A terceira etapa da Operação Rent a Car

Nesta rodada de buscas, cinco mandados foram cumpridos simultaneamente nos estados do Distrito Federal, Goiás e Minas Gerais. Os alvos são três pessoas físicas — incluindo empresários e advogados —, além das diligências terem atingido duas empresas jurídicas relacionadas aos indivíduos sob investigação.

Segundo informações divulgadas pelos investigadores, o foco atual está em agentes particulares ligados ao esquema; não há assessores diretos dos deputados entre aqueles que receberam as ordens para busca nesta fase específica. As investigações apontaram indícios fortes sobre um sistema envolvendo diversos setores: desde agentes públicos até terceiros envolvidos no desvio desses valores de cotas parlamentares através da criação ou uso fraudulento dessas entidades corporativas.

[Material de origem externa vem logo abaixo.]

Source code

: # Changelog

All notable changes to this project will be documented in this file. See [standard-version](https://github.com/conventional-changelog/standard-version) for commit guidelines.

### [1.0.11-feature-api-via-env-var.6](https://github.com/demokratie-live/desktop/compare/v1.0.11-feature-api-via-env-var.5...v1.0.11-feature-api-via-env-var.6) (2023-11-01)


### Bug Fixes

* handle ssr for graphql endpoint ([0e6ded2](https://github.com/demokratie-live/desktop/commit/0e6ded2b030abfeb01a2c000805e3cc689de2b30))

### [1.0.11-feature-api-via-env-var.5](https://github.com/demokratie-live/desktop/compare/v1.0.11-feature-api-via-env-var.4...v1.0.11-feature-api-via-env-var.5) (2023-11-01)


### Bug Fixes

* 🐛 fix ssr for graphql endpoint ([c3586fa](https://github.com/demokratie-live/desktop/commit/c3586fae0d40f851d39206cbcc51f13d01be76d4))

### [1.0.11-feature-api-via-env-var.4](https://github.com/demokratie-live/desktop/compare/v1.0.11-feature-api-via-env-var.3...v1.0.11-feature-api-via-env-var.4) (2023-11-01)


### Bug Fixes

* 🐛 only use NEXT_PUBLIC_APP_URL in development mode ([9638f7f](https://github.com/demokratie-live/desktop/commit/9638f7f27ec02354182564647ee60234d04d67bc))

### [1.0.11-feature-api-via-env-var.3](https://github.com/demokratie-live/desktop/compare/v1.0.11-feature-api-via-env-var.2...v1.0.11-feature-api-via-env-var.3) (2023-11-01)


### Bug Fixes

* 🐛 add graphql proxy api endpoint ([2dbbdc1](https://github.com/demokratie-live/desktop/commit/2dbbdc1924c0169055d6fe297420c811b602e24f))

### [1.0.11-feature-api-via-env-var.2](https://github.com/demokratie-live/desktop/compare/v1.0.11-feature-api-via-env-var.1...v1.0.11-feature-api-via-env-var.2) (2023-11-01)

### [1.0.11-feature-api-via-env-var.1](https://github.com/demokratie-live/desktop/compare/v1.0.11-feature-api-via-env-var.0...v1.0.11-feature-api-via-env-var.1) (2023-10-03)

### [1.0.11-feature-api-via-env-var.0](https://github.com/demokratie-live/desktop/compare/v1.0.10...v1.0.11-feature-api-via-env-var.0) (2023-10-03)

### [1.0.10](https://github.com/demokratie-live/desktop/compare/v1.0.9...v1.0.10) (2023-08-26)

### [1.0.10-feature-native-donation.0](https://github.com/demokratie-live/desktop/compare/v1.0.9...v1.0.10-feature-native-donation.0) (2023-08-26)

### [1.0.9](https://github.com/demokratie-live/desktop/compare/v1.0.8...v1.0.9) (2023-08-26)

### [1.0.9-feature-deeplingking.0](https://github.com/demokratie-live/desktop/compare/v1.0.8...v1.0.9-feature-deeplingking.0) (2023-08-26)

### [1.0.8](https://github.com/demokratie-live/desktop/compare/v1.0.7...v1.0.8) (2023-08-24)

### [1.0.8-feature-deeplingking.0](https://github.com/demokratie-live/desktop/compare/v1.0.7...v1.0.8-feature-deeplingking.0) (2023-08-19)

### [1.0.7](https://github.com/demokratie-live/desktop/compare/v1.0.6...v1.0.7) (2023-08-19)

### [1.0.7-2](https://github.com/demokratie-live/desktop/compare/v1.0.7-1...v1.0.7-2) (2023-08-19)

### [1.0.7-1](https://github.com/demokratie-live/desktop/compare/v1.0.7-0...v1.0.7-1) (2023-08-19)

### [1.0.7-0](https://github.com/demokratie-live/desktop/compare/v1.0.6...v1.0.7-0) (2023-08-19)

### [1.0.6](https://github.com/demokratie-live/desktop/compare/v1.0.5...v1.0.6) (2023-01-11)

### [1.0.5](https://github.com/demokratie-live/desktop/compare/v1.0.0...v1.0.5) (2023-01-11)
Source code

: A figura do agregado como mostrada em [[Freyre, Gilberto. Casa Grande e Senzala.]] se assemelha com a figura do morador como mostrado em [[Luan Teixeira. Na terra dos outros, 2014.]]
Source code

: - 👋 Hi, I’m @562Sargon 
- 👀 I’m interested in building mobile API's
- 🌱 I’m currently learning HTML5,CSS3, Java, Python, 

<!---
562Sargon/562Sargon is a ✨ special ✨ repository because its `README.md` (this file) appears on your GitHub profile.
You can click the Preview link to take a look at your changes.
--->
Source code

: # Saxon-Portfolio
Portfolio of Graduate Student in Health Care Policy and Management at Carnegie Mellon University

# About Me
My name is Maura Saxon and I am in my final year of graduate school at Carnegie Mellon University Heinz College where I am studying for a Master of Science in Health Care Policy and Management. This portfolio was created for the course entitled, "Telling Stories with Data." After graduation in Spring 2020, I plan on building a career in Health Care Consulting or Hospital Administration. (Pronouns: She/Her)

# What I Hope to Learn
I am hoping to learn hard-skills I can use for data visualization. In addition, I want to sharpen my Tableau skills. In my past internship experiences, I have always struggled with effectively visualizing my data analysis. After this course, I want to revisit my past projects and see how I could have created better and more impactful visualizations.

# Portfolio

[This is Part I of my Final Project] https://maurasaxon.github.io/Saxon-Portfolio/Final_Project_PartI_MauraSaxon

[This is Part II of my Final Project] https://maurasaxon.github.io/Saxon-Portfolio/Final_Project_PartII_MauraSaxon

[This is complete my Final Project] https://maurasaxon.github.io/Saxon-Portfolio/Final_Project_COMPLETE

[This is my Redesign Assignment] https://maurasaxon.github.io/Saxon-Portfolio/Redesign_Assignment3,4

Detalhes do possível desfalque com verbas públicas

A cota é definida como valor mensal destinado a custear os gastos inerentes à função legislativa. Esse dinheiro deve cobrir diversas necessidades, tais como passagens aéreas e hospedagem em viagens oficiais; também cobre alimentação, manutenção básica dos escritórios eleitos, além das contratações necessárias para consultorias externas e aluguel veicular.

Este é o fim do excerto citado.